» WHAT IS BEING ASKED: Filter the listing below, please, and copy only the lines with the word "actions".

» SOURCE INFORMATION:
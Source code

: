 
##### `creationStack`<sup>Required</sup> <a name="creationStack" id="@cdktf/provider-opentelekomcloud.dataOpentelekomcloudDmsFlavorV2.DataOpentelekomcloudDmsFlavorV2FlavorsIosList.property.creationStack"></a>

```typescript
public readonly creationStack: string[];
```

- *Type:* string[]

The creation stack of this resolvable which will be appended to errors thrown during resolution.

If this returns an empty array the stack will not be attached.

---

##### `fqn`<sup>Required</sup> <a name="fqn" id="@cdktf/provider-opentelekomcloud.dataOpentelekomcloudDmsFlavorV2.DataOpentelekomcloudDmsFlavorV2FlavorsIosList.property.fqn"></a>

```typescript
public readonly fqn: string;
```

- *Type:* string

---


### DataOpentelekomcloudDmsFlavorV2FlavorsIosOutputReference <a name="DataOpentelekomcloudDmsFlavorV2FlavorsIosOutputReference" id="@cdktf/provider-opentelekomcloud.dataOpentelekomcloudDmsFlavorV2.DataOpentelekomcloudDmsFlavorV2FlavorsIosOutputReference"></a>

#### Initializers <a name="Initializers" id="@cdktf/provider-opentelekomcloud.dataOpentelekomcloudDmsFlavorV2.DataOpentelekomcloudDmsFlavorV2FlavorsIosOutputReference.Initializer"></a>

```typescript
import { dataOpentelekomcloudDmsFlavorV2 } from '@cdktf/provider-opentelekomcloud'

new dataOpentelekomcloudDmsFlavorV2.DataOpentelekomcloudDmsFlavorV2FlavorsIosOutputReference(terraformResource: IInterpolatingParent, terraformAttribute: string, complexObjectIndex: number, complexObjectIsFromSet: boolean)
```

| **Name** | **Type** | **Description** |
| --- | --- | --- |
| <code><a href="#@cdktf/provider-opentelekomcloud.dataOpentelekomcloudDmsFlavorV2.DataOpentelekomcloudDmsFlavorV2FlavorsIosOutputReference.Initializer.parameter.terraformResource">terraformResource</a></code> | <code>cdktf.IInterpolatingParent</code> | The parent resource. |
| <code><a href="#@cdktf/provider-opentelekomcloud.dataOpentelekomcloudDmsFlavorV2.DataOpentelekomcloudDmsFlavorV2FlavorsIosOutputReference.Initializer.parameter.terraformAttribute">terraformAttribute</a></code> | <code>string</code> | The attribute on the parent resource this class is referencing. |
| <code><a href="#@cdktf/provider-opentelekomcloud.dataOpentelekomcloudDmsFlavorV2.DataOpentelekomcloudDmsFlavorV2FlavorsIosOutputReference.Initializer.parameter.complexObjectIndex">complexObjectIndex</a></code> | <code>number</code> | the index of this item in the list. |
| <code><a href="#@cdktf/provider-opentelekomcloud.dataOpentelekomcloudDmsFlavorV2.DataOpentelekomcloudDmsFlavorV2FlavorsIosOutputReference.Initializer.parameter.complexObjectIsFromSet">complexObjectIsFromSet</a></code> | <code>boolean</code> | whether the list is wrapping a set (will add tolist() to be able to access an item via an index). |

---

---

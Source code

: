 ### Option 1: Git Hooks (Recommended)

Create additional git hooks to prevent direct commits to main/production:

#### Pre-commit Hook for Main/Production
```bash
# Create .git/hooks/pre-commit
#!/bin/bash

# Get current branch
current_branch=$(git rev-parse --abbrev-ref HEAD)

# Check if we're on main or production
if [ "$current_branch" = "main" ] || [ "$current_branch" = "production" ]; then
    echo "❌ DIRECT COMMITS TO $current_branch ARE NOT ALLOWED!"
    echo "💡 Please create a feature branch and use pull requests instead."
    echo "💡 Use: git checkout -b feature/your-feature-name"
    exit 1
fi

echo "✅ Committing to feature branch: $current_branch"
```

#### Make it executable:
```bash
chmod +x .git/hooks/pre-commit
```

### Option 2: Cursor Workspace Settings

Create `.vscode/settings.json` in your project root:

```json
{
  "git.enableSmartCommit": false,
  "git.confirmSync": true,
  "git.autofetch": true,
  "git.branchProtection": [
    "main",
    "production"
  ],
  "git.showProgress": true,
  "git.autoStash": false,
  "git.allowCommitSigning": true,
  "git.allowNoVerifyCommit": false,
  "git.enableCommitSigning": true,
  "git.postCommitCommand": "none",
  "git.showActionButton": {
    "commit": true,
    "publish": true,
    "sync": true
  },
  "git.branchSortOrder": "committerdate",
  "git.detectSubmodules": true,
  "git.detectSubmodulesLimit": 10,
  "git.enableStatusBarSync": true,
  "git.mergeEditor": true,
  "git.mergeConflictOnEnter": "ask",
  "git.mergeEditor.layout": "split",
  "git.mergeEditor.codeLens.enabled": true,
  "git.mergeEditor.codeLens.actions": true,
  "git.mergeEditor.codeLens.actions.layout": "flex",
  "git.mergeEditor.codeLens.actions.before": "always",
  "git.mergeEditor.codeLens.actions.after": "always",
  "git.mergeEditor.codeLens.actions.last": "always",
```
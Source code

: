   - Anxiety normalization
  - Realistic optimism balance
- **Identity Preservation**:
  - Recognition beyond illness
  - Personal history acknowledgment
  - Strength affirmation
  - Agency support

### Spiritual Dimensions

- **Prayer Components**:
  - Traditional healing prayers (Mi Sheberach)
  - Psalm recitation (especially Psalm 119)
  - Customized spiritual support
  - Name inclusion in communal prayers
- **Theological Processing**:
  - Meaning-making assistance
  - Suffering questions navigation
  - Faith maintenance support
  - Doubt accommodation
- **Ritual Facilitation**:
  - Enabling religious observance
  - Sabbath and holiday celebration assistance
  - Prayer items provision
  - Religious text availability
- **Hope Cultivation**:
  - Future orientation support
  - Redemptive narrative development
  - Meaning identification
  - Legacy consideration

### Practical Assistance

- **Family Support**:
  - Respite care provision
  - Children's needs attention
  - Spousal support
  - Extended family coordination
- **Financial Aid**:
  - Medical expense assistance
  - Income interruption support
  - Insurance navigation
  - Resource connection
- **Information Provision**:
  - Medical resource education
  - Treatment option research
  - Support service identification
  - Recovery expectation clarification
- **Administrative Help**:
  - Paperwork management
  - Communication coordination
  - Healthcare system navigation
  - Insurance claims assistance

---

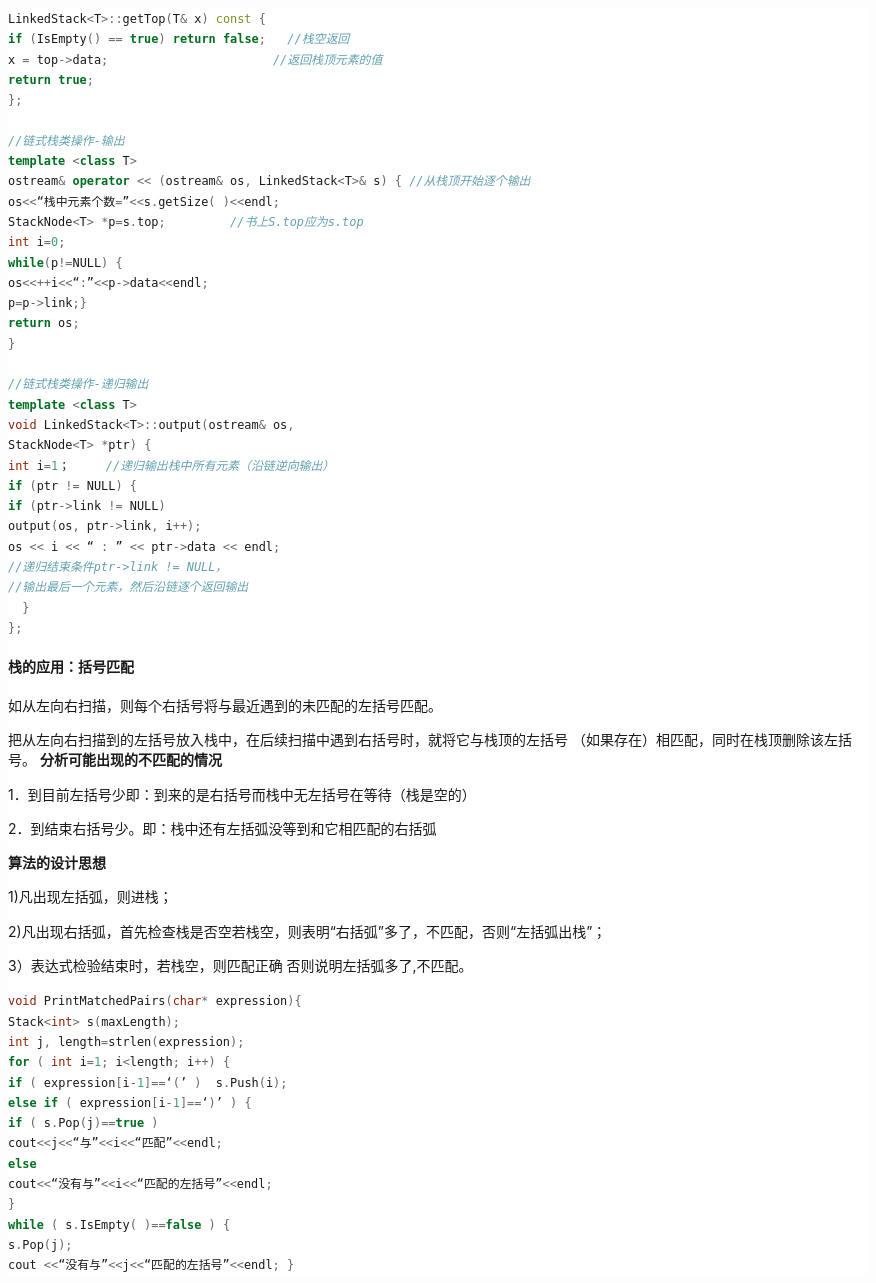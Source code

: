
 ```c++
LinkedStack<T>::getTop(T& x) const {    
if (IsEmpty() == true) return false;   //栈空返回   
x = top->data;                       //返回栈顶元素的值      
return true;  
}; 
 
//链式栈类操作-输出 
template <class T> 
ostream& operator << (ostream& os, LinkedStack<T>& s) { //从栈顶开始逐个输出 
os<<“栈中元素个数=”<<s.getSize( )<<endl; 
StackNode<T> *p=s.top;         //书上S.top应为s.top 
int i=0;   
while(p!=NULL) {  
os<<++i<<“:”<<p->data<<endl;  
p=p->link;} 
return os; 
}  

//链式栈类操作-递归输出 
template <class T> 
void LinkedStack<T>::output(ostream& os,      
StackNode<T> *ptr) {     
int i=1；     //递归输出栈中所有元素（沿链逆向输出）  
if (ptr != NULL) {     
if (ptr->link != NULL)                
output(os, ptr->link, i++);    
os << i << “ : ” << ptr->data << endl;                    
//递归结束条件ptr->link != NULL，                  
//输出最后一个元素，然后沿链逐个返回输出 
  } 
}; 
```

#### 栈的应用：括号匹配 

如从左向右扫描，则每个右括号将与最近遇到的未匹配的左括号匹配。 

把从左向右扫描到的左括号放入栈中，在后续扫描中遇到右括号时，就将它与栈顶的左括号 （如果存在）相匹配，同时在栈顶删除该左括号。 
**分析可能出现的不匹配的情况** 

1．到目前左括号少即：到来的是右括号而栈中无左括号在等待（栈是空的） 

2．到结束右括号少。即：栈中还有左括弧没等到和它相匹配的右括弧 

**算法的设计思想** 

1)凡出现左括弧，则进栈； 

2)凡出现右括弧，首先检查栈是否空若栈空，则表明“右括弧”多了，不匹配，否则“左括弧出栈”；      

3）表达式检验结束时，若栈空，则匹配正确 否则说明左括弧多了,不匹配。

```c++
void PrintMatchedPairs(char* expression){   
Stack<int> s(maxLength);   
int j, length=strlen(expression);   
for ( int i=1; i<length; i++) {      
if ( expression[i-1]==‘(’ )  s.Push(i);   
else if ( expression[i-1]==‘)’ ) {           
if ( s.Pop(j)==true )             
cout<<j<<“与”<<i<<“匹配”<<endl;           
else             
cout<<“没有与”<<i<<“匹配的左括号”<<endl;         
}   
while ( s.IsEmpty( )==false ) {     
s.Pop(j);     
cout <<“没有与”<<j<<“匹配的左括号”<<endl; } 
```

» WRITTEN RESPONSE:
  "git.mergeEditor.codeLens.actions": true,
  "git.mergeEditor.codeLens.actions.layout": "flex",
  "git.mergeEditor.codeLens.actions.before": "always",
  "git.mergeEditor.codeLens.actions.after": "always",
  "git.mergeEditor.codeLens.actions.last": "always",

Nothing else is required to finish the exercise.